So our userdata scripts are a sort of bootstrap.

Since we occasionally reboot a VM there is an additional requirement: some operations performed in the userdata script must be performed during every boot and some operations should be performed on the first boot only.

More details on how userdata script are used is here.

Do something on first boot only

The basic idea to ensure that something executes only on the first boot is similar to the idea of a lock file. Before executing a bit of “run once” code we check if a special file exists in the filesystem somewhere. If it doesn't, we run the code. The last thing the bit of protected code does is to create the lock file.

Since we wanted some flexibility we decided to have a lock file for every small discrete operation in the userdata script. However this results in lots of lock files - not nice. So we decided that the actual lock mechanism was the existence of a line of text in a single lock file.

An example may make things clearer. We created a helper bash function:

LOCKDIR=/root
LOCKFILE=$LOCKDIR/userdata_lock_sections
mkdir -p $LOCKDIR

DELIM1="############################################################################"
DELIM2="----------------------------------------------------------------------------"

# helper function to decide if a section should be run or not
function not_run()
{
    SECTION_KEY="$1"

    if grep "^${SECTION_KEY}$" $LOCKFILE >/dev/null 2>&1; then
        echo "$DELIM2 Already run: $SECTION_KEY"
        return 1
    else
        echo "$DELIM1 $SECTION_KEY"
        echo "$SECTION_KEY" >> $LOCKFILE
        return 0
    fi
}

We use the function this way:

KEY="set system clock"
if not_run "$KEY"; then
    yum install ntp
    /usr/sbin/ntpdate au.pool.ntp.org
fi

The only 'gotcha' is that the script creator must ensure that the KEY strings are unique.

Do something on every boot

This is trivial.

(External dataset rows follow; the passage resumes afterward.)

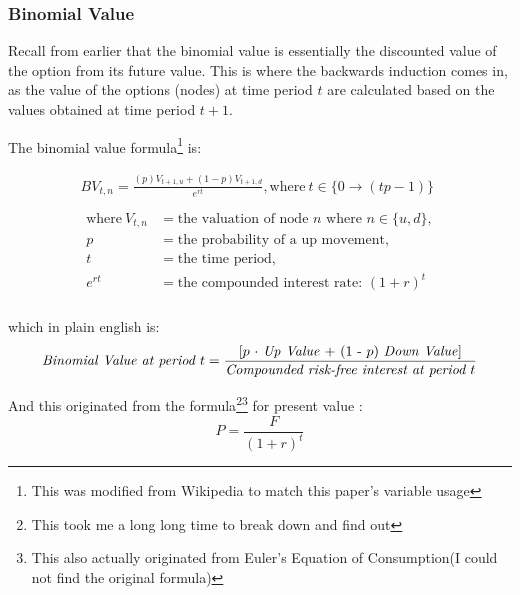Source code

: \documentclass[12pt, letterpaper]{article}\usepackage{float}
\begin{document}
\subsubsection*{Binomial Value}
Recall from earlier that the binomial value is essentially the discounted value of the option from its future value.
This is where the backwards induction comes in, as the value of the options (nodes) at time period ${t}$ are calculated based on the values obtained at time period ${t+1}$.

\bigskip

The binomial value formula\footnote{This was modified from Wikipedia to match this paper's variable usage} is:

\begin{gather*}
  BV_{t, n} = \frac{(p)V_{t+1,u} + (1-p)V_{t+1,d}}{e^{rt}}, \text{where}~t \in \{0 \rightarrow (tp-1) \} \\
  \\
  \begin{align*}
    \text{where}~V_{t,n} &= \text{the valuation of node ${n}$ where ${n \in \{u, d\}}$}, \\
    p &= \text{the probability of a up movement}, \\
    t &= \text{the time period}, \\
    e^{rt} &= \text{the compounded interest rate: } (1 + r)^t
  \end{align*} \\
\end{gather*}

\pagebreak

\noindent which in plain english is:
\begin{equation*}
  \text{\textit{Binomial Value at period ${t}$}} = \frac{\text{[${p}$ ${\cdot}$ \textit{Up Value} + (1 - ${p}$) \textit{Down Value}]}}{\text{\textit{Compounded risk-free interest at period ${t}$}}}
\end{equation*}

\bigskip

And this originated from the formula\footnote{This took me a long long time to break down and find out}\footnote{This also actually originated from Euler's Equation of Consumption\cite{riskneutralmeasurestackexchange}(I could not find the original formula) } for present value \cite{presentvaluewikipedia}:
\begin{equation*}
  P = \frac{F}{(1+r)^t}
\end{equation*}
\end{document}
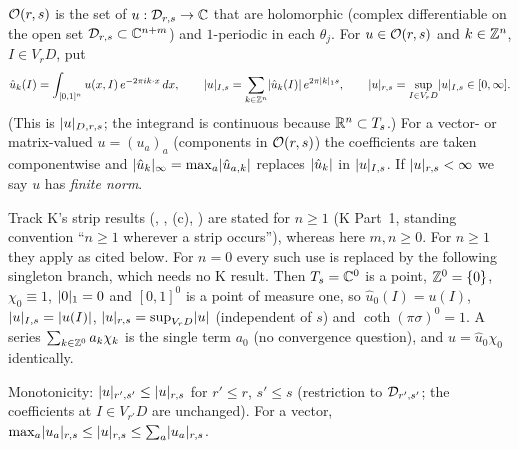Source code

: \begin{definition}\label{bpN:p4:norm}
$\Os rs$ is the set of $u:\Dom rs\to\C$ that are holomorphic (complex differentiable on the open set $\Dom rs\subset\C^{n+m}$) and $1$-periodic in each $\theta_j$. For $u\in\Os rs$ and $k\in\Z^n$,
$I\in V_rD$, put
\[\hat u_k(I)=\int_{[0,1]^n}u(x,I)\,e^{-2\pi ik\cdot x}\,dx,\qquad \wn uIs=\sum_{k\in\Z^n}\abs{\hat u_k(I)}\,e^{2\pi\abs k_1s},\qquad \wn urs=\sup_{I\in V_rD}\wn uIs\in[0,\infty].\]
(This is $\abs u_{D,r,s}$; the integrand is continuous because $\R^n\subset T_s$.) For a vector- or matrix-valued $u=(u_a)_a$ (components in $\Os rs$) the coefficients are taken
componentwise and $\abs{\hat u_k}_\infty=\max_a\abs{\hat u_{a,k}}$ replaces $\abs{\hat u_k}$ in $\wn uIs$. If $\wn urs<\infty$ we say $u$ has \emph{finite norm}.
\end{definition}
\begin{remark}[The case $n=0$ (no angles)]\label{bpN:p4:n-zero}
Track K's strip results (, , (c), ) are stated for $n\ge1$ (K Part~1, standing convention ``$n\ge1$ wherever a strip occurs''), whereas here $m,n\ge0$. For $n\ge1$ they apply as cited below. For $n=0$ every such use is replaced by the following singleton branch, which needs no K result. Then $T_s=\C^0$ is a point, $\Z^0=\{0\}$, $\chi_0\equiv1$, $\abs0_1=0$ and $[0,1]^0$ is a point of measure one, so $\hat u_0(I)=u(I)$, $\wn uIs=\abs{u(I)}$, $\wn urs=\sup_{V_rD}\abs u$ (independent of $s$) and $\coth(\pi\sigma)^0=1$. A series $\sum_{k\in\Z^0}a_k\chi_k$ is the single term $a_0$ (no convergence question), and $u=\hat u_0\chi_0$ identically.
\end{remark}
Monotonicity: $\wn u{r'}{s'}\le\wn urs$ for $r'\le r$, $s'\le s$ (restriction to $\Dom{r'}{s'}$; the coefficients at $I\in V_{r'}D$ are unchanged). For a vector, $\max_a\wn{u_a}rs\le\wn urs\le\sum_a\wn{u_a}rs$.

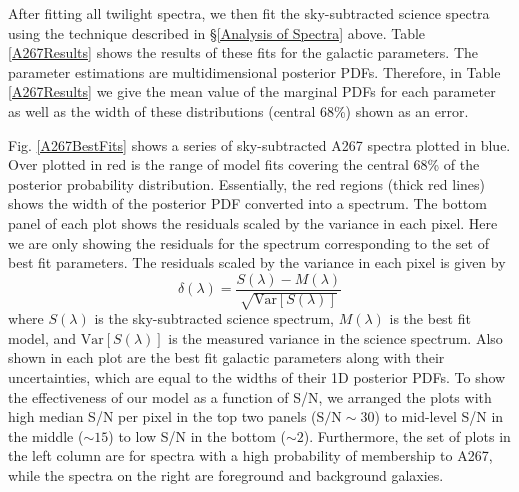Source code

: \documentclass[twocolumn]{aastex6}
\begin{document}
After fitting all twilight spectra, we then fit the sky-subtracted science spectra using the technique described in \S\ref{Analysis of Spectra} above.
Table \ref{A267Results} shows the results of these fits for the galactic parameters.
The parameter estimations are multidimensional posterior PDFs.
Therefore, in Table \ref{A267Results} we give the mean value of the marginal PDFs for each parameter as well as the width of these distributions (central 68\%) shown as an error.

Fig. \ref{A267BestFits} shows a series of sky-subtracted A267 spectra plotted in blue.
Over plotted in red is the range of model fits covering the central 68\% of the posterior probability distribution.
Essentially, the red regions (thick red lines) shows the width of the posterior PDF converted into a spectrum.
The bottom panel of each plot shows the residuals scaled by the variance in each pixel.
Here we are only showing the residuals for the spectrum corresponding to the set of best fit parameters.
The residuals scaled by the variance in each pixel is given by
\begin{equation}
\label{delta residuals}
\delta(\lambda)=\frac{S(\lambda)-M(\lambda)}{\sqrt{\mathrm{Var}[S(\lambda)]}}
\end{equation}
where $S(\lambda)$ is the sky-subtracted science spectrum, $M(\lambda)$ is the best fit model, and $\mathrm{Var}[S(\lambda)]$ is the measured variance in the science spectrum.
Also shown in each plot are the best fit galactic parameters along with their uncertainties, which are equal to the widths of their 1D posterior PDFs.
To show the effectiveness of our model as a function of S/N, we arranged the plots with high median S/N per pixel in the top two panels ($\mathrm{S/N}\sim30$) to mid-level S/N in the middle ($\sim15$) to low S/N in the bottom ($\sim2$).
Furthermore, the set of plots in the left column are for spectra with a high probability of membership to A267, while the spectra on the right are foreground and background galaxies.
\end{document}
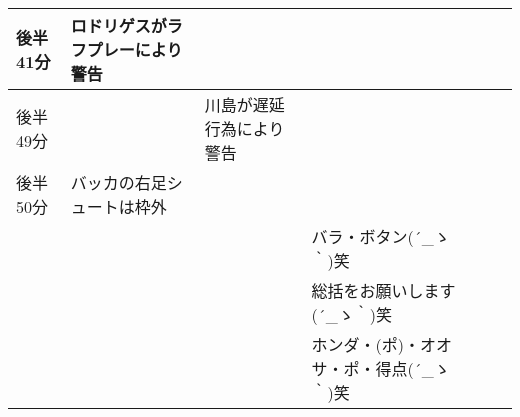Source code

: \begin{table}[htb]
{\begin{tabular}{|l|l|l|l|l|l|}
      後半41分  & ロドリゲスがラフプレーにより警告             &                                       &   \\ \hline
      後半49分  &                                              & 川島が遅延行為により警告              & \\ \hline
      後半50分  & バッカの右足シュートは枠外                   &                                       &  \\ \hline
                &                                              &                                       & バラ・ボタン\sf (´\_ゝ｀)笑 \\ \hline
                &                                              &                                       & 総括をお願いします\sf (´\_ゝ｀)笑 \\ \hline
                &                                              &                                       & ホンダ・(ポ)・オオサ・ポ・得点\sf (´\_ゝ｀)笑 \\ \hline
    \end{tabular}
    }
\end{table}
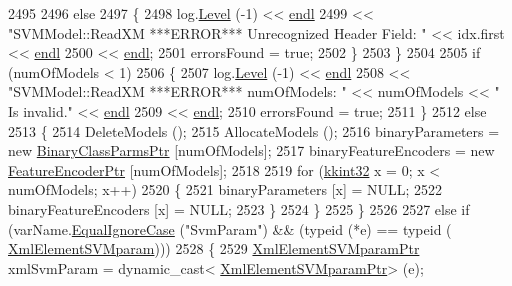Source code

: \begin{DoxyCode}
2495 
2496           \textcolor{keywordflow}{else}
2497           \{
2498             log.\hyperlink{class_k_k_b_1_1_run_log_a32cf761d7f2e747465fd80533fdbb659}{Level} (-1) << \hyperlink{namespace_k_k_b_ad1f50f65af6adc8fa9e6f62d007818a8}{endl}
2499               << \textcolor{stringliteral}{"SVMModel::ReadXM   ***ERROR***   Unrecognized Header Field: "} << idx.first << 
      \hyperlink{namespace_k_k_b_ad1f50f65af6adc8fa9e6f62d007818a8}{endl}
2500               << \hyperlink{namespace_k_k_b_ad1f50f65af6adc8fa9e6f62d007818a8}{endl};
2501             errorsFound = \textcolor{keyword}{true};
2502           \}
2503         \}
2504 
2505         \textcolor{keywordflow}{if}  (numOfModels < 1)
2506         \{
2507           log.\hyperlink{class_k_k_b_1_1_run_log_a32cf761d7f2e747465fd80533fdbb659}{Level} (-1) << \hyperlink{namespace_k_k_b_ad1f50f65af6adc8fa9e6f62d007818a8}{endl}
2508             << \textcolor{stringliteral}{"SVMModel::ReadXM   ***ERROR***   numOfModels: "} << numOfModels << \textcolor{stringliteral}{" Is invalid."} << 
      \hyperlink{namespace_k_k_b_ad1f50f65af6adc8fa9e6f62d007818a8}{endl}
2509             << \hyperlink{namespace_k_k_b_ad1f50f65af6adc8fa9e6f62d007818a8}{endl};
2510           errorsFound = \textcolor{keyword}{true};
2511         \}
2512         \textcolor{keywordflow}{else}
2513         \{
2514           DeleteModels ();
2515           AllocateModels ();
2516           binaryParameters       = \textcolor{keyword}{new} \hyperlink{class_k_k_m_l_l_1_1_binary_class_parms}{BinaryClassParmsPtr} [numOfModels];
2517           binaryFeatureEncoders  = \textcolor{keyword}{new} \hyperlink{class_k_k_m_l_l_1_1_feature_encoder}{FeatureEncoderPtr}   [numOfModels];
2518 
2519           \textcolor{keywordflow}{for}  (\hyperlink{namespace_k_k_b_a8fa4952cc84fda1de4bec1fbdd8d5b1b}{kkint32} x = 0;  x < numOfModels;  x++)
2520           \{
2521             binaryParameters       [x] = NULL;
2522             binaryFeatureEncoders  [x] = NULL;
2523           \}
2524         \}
2525       \}
2526 
2527       \textcolor{keywordflow}{else} \textcolor{keywordflow}{if}  (varName.\hyperlink{class_k_k_b_1_1_k_k_str_a562f9696417c53f66bc4088eac072ab5}{EqualIgnoreCase} (\textcolor{stringliteral}{"SvmParam"})  &&  (\textcolor{keyword}{typeid} (*e) == \textcolor{keyword}{typeid} (
      \hyperlink{namespace_k_k_m_l_l_a5ddff9706fdda9d572717e645b404bf1}{XmlElementSVMparam})))
2528       \{
2529         \hyperlink{class_k_k_b_1_1_xml_element_template}{XmlElementSVMparamPtr} xmlSvmParam = \textcolor{keyword}{dynamic\_cast<}
      \hyperlink{class_k_k_b_1_1_xml_element_template}{XmlElementSVMparamPtr}\textcolor{keyword}{>} (e);

\end{DoxyCode}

Just place code in the userdata script and don't protect it with the not_run code:

echo "$DELIM1 setting txnqueuelen and readahead buffers"
ifconfig eth0 txqueuelen 10000
blockdev --setra 8096 /dev/vda
blockdev --setra 8096 /dev/vdb

Userdata logging

This code snippet was found handy so is presented here as an idea.

While debugging userdata scripts one difficulty was that there was no easily accessible log of what actually happened during script execution. It would have been possible to write logging functions and use those to generate some persistent output somewhere, but a better way was found.

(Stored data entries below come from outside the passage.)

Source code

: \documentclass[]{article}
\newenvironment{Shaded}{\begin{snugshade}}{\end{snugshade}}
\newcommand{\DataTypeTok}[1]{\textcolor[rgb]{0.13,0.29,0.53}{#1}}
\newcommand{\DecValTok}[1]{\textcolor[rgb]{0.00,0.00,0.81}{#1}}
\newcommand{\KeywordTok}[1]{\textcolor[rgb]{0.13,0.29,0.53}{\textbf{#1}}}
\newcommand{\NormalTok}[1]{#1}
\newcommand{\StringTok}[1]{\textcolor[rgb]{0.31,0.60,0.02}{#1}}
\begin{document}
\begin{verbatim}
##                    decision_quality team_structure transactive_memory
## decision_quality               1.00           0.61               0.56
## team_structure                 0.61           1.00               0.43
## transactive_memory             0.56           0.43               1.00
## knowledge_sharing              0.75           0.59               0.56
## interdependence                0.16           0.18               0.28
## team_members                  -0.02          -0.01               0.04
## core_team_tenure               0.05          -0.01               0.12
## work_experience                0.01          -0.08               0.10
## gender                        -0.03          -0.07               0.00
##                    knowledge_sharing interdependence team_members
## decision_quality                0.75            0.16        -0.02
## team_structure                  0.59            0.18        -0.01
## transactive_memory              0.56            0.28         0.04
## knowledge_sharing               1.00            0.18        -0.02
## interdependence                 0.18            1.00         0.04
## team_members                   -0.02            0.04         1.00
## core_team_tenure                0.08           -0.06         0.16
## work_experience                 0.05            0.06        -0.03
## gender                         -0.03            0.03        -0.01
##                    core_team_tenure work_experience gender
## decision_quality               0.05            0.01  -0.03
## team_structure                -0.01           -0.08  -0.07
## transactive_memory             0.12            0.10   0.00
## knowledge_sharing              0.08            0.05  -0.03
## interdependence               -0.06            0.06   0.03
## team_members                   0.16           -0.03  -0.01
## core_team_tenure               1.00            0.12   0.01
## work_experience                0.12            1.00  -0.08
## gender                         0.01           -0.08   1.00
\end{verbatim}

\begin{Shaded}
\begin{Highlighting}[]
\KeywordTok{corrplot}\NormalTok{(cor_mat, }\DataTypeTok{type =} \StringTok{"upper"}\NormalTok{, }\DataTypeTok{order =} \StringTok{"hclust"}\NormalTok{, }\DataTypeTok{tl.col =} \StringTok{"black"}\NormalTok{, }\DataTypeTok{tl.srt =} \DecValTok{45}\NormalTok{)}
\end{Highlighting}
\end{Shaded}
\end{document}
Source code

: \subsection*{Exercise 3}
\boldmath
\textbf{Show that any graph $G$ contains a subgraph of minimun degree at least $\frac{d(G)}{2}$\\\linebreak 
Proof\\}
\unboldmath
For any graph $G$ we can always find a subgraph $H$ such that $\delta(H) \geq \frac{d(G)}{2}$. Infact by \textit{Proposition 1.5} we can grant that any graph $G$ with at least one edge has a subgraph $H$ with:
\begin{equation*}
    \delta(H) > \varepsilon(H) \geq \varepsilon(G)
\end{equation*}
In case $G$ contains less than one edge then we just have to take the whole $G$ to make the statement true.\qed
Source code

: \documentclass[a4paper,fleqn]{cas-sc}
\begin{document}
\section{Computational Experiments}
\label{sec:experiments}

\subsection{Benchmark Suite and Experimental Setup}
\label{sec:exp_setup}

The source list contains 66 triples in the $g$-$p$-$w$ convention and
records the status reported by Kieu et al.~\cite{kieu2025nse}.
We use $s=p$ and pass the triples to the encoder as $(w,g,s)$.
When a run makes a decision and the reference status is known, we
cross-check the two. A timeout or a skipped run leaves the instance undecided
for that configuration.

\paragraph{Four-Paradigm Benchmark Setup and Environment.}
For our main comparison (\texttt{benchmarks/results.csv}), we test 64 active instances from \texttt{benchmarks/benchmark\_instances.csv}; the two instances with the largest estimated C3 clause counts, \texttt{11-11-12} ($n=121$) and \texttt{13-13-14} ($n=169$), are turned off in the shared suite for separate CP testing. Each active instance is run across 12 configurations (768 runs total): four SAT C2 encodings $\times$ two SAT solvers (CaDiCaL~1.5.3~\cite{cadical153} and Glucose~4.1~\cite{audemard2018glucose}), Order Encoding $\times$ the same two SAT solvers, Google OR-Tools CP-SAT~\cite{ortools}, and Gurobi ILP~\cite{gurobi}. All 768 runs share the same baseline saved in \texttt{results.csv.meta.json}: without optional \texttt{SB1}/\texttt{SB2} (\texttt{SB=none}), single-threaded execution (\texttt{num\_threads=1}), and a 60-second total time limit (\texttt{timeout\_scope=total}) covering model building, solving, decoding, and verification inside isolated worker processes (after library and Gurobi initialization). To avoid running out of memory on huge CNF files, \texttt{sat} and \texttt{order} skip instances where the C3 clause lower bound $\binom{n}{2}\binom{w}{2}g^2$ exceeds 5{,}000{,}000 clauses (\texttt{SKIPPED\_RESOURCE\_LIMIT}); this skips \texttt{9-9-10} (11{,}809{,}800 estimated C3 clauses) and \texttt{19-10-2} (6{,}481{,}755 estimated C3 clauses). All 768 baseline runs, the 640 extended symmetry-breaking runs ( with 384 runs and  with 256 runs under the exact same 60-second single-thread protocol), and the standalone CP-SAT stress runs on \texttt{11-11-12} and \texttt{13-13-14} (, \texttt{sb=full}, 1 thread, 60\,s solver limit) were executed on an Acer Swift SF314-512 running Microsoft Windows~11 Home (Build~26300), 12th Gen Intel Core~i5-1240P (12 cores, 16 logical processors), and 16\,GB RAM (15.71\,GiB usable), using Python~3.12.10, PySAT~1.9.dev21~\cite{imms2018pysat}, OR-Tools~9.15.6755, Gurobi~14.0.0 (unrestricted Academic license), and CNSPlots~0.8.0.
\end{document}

If you place this code at the top of a userdata script then all stdout and stderr output after the inserted code is redirected to the specified file:

# tee all output to a log file
LOGDATE=$(date +"%Y%m%d_%H%M%S")
LOGFILE=/tmp/userdata_$LOGDATE.log
exec > >(/usr/bin/tee $LOGFILE)
exec 2>&1

This idea was found on the 'net.

Pre-userdata text

With the introduction of the qld zone and their different VM setup, we needed a way to do something in a userdata script but only if starting in the qld zone. We could have done something like looking at the eth0 IP address and deciding the zone from that, but a more generic solution was chosen.

When using 'herd start' to start a VM, the user can specify optional userdata and extra-userdata files. herd start will combine those files and present them to the VM as a single userdata text.

It was decided that herd start would automatically generate a pre-userdata text defining variables containing the VM zone, etc. This text is prefixed onto the user-specified userdata and extra-userdata text. This means the code in userdata scripts can use the herd variables to decide what to do.

At the moment, the herd start pre-userdata text is something like:

#!/bin/bash
# tee all output to a log file
HERD_LOGDATE=$(date +"%Y%m%d_%H%M%S")
HERD_LOGFILE=/tmp/userdata_$HERD_LOGDATE.log
exec > >(/usr/bin/tee $HERD_LOGFILE)
exec 2>&1

echo "############################################################################"
echo "#                    pre-userdata generated by 'herd start'                #"
echo "############################################################################"
echo "Pre-defined HERD variables:"
echo "HERD_LOGFILE=$HERD_LOGFILE"
HERD_KEYPAIR="nectarkey"
echo "HERD_KEYPAIR=$HERD_KEYPAIR"
HERD_ZONE="qld"
echo "HERD_ZONE=$HERD_ZONE"
echo "############################################################################"
echo "#                            end of pre-userdata                           #"
echo "############################################################################"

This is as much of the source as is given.